De temps en temps, elle me regarde, sourcil levé et s'enquiert :
"Vous pensez que j'ai progressé ?
Je balbutie, un peu trop enthousiaste :
- Oui, bien sûr que vous avez progressé, n'en êtes-vous pas consciente ?
- Et bien non, assène-t-elle avant de partir d'un éclat de rire grelottant. Absolument pas ! Enfin j'ai plus de souffle mais là, quand je m'entends avec le micro, je trouve ça très laid !
Redevenant sérieuse, elle me demande des détails :
-Le jeune homme qui était avant moi... hum... vous avez trouvé qu'il chantait comment ? Parce que, comment dire ? Je ne tiens pas à être méchante, n'est-ce pas, mais... Il ne chantait pas bien, hein ? Vous ne trouvez pas qu'il chantait bien ? Je l'espère... Non, parce que si je chante comme ça, dites-le moi tout de suite et j'arrête tout ! Enfin c'était peut-être la chanson, elle était difficile certainement..."

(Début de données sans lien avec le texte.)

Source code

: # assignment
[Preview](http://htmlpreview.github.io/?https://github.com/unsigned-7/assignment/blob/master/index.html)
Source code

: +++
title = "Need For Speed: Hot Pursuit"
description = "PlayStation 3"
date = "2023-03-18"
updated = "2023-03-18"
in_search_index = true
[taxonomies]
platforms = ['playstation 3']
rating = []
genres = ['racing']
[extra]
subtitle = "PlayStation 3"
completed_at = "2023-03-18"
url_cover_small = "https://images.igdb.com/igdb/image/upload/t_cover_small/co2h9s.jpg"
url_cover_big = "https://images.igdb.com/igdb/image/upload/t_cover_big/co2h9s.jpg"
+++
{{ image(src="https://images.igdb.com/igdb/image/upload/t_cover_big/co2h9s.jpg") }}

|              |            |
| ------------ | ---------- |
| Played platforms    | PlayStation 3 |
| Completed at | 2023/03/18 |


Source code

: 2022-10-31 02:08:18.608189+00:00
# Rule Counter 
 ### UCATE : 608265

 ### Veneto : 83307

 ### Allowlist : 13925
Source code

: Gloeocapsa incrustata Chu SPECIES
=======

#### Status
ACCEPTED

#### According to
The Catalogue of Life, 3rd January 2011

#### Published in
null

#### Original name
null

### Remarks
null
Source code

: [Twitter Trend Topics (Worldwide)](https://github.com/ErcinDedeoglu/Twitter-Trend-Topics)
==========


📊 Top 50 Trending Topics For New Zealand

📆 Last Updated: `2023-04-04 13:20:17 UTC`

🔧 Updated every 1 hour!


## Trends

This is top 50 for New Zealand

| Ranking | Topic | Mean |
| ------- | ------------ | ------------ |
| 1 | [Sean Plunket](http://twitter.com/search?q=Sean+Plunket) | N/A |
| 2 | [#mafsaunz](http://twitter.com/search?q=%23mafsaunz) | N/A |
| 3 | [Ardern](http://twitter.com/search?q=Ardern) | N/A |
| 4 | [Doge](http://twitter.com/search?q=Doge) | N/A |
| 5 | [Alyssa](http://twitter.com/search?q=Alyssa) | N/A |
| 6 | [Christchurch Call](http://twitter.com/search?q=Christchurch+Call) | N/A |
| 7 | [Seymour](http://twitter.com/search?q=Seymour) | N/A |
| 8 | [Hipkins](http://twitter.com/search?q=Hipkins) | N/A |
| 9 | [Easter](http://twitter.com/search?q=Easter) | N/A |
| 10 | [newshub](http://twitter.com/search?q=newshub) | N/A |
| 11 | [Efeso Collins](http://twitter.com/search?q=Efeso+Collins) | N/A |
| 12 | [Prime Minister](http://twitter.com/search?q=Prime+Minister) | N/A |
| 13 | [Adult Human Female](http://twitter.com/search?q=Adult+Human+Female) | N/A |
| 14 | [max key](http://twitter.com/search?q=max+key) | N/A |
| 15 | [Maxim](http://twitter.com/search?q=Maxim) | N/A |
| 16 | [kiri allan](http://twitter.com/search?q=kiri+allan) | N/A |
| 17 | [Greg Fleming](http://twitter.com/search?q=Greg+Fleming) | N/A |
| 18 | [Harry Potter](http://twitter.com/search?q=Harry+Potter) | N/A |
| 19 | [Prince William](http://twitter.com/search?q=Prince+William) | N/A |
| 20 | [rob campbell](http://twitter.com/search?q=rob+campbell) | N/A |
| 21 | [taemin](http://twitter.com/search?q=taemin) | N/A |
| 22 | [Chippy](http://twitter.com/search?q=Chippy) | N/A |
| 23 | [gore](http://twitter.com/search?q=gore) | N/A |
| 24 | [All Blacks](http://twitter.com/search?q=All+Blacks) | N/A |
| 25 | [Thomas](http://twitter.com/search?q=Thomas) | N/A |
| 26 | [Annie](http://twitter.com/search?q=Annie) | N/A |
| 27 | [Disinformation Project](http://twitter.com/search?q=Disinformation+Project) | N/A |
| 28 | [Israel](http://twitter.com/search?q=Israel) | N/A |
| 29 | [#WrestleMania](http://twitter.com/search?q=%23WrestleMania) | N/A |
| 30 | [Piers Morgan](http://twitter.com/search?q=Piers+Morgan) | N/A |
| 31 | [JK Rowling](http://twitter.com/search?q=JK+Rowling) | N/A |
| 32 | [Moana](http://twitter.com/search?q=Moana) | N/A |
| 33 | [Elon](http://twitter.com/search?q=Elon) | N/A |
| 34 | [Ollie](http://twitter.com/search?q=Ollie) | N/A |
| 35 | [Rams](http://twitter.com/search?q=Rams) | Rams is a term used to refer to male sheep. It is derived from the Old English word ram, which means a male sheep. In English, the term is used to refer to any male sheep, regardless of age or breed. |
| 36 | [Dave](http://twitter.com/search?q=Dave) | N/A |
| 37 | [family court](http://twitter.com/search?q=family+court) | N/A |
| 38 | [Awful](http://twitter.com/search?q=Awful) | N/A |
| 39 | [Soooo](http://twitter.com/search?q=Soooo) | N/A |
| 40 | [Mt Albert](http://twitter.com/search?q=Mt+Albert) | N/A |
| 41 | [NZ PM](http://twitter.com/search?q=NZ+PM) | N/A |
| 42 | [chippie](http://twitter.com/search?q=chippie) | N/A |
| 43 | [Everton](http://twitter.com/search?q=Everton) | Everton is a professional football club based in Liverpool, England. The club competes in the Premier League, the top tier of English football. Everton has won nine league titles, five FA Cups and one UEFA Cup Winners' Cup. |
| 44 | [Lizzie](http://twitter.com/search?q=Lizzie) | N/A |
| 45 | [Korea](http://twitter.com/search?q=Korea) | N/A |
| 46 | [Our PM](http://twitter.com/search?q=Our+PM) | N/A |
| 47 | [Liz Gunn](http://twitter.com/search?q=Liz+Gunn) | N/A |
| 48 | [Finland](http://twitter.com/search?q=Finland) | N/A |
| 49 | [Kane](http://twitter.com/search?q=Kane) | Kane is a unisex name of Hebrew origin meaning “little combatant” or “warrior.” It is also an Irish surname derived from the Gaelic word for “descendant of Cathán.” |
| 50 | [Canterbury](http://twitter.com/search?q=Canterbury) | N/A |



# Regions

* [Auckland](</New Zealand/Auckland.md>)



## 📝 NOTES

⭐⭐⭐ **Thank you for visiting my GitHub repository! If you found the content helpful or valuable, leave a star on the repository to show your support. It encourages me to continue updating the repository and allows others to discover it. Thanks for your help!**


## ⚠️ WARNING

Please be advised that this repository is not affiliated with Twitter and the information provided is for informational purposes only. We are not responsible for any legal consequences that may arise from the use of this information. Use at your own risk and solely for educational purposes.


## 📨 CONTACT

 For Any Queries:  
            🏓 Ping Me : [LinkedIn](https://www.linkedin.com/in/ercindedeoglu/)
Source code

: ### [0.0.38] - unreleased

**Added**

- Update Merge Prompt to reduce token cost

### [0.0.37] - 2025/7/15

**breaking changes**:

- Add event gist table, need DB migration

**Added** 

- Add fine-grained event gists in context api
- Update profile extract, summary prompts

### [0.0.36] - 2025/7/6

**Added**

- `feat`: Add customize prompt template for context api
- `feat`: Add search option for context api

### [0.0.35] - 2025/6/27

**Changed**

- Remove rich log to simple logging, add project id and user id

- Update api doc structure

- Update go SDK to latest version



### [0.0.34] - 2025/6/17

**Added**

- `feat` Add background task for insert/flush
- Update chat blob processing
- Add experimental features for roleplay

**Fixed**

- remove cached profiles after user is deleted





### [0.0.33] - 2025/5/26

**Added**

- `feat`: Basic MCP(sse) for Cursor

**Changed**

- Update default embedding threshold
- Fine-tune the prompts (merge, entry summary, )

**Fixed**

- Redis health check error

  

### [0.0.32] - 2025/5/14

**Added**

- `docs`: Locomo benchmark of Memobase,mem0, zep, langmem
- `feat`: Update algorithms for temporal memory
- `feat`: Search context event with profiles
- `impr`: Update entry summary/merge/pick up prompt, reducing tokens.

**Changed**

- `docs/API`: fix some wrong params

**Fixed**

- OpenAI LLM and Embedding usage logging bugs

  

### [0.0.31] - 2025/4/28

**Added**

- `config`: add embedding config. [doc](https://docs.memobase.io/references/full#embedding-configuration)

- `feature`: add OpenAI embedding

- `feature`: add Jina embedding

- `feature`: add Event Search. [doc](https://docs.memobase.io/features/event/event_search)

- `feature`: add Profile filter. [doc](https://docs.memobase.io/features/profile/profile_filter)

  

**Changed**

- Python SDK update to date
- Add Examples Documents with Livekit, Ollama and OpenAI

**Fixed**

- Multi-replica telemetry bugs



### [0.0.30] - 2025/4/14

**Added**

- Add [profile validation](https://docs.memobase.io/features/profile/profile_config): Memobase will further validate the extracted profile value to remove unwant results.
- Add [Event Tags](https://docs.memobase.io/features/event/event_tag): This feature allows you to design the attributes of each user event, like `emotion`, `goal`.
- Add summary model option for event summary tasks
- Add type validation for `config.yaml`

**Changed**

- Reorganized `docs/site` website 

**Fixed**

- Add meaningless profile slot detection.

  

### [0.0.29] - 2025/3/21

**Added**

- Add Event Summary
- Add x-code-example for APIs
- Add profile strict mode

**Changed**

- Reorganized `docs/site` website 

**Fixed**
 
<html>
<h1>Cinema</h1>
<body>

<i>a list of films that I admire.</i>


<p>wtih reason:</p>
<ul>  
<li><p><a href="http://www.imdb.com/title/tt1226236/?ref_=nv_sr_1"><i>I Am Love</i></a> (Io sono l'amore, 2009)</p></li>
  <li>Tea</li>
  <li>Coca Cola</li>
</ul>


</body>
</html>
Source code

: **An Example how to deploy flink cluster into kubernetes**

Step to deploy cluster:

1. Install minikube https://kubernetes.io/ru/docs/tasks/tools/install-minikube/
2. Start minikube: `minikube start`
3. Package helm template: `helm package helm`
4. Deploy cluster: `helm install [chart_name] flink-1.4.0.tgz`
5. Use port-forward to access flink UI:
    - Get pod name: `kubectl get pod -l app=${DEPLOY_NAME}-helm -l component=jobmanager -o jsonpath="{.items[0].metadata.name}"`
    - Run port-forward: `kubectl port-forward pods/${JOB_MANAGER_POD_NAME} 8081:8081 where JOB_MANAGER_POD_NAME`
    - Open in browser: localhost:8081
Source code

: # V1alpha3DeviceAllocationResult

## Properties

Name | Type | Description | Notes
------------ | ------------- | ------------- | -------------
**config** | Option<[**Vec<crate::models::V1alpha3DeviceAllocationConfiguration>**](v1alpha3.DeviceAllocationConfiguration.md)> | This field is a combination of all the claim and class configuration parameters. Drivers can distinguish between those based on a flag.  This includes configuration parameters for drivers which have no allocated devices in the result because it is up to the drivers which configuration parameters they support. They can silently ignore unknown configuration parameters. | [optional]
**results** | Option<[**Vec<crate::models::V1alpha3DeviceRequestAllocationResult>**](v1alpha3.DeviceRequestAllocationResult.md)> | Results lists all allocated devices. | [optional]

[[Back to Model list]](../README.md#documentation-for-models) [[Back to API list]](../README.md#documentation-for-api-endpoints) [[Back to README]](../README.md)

Une fois, Desdémone exécutait une vocalise qui nécessite beaucoup de gymnastique faciale lorsqu'elle s'est écriée :
"Mon dieu, ce que je me sens ridicule !
- Mais non, ai-je rétorqué. Vous ne l'êtes pas. Pas du tout.
- Oui, a-t-elle dit, je comprends votre positionnement. Vous avez l'habitude. Vous n'êtes pas gênée. C'est comme moi, dans mon métier... Une amie à moi m'a demandée si je pouvais l'examiner, parce qu'elle avait besoin d'un second avis. Elle avait moyennement confiance en son gynécologue. Elle était un peu mal à l'aise mais je lui ai expliqué que je m'en moquais de la voir en position gynécologique. C'est mon métier et c'est tout. Je peux tout à fait aller dîner avec elle après lui avoir fait un frottis. C'est comme vous, je en serais pas gênée du tout si vous veniez consulter.
J'éclate de rire : - Oh moi si ! Je n'imagine pas du tout ça !
L'idée m'effleure que cette façon insidieuse de convoquer une scène où j'offrirais mon entrejambe écartelée à son œil noir, vise à me déstabiliser tout à fait, à m'interdire de lui enseigner quelque chose. Desdémone est sans doute inconsciente de la façon dont elle sape mon autorité ; c'est plus fort qu'elle. Régulièrement, pendant l'heure de cours, j'imagine son époux, tantôt petit être échevelé, maladroit, impuissant tantôt tyran à qui elle emprunte une once de cruauté dès qu'elle se trouve hors de sa portée. Le plus souvent, c'est étrange, je l'imagine mort ou alité. M'est avis que Desdémone ne peut avoir d'alter ego...
- Je sais que vous, vous n'aimeriez pas cela. Pourtant, moi ça ne me ferait rien. ..Tandis que faire ces mimiques devant vous, ce que je me sens idiote, c'est phénoménal !"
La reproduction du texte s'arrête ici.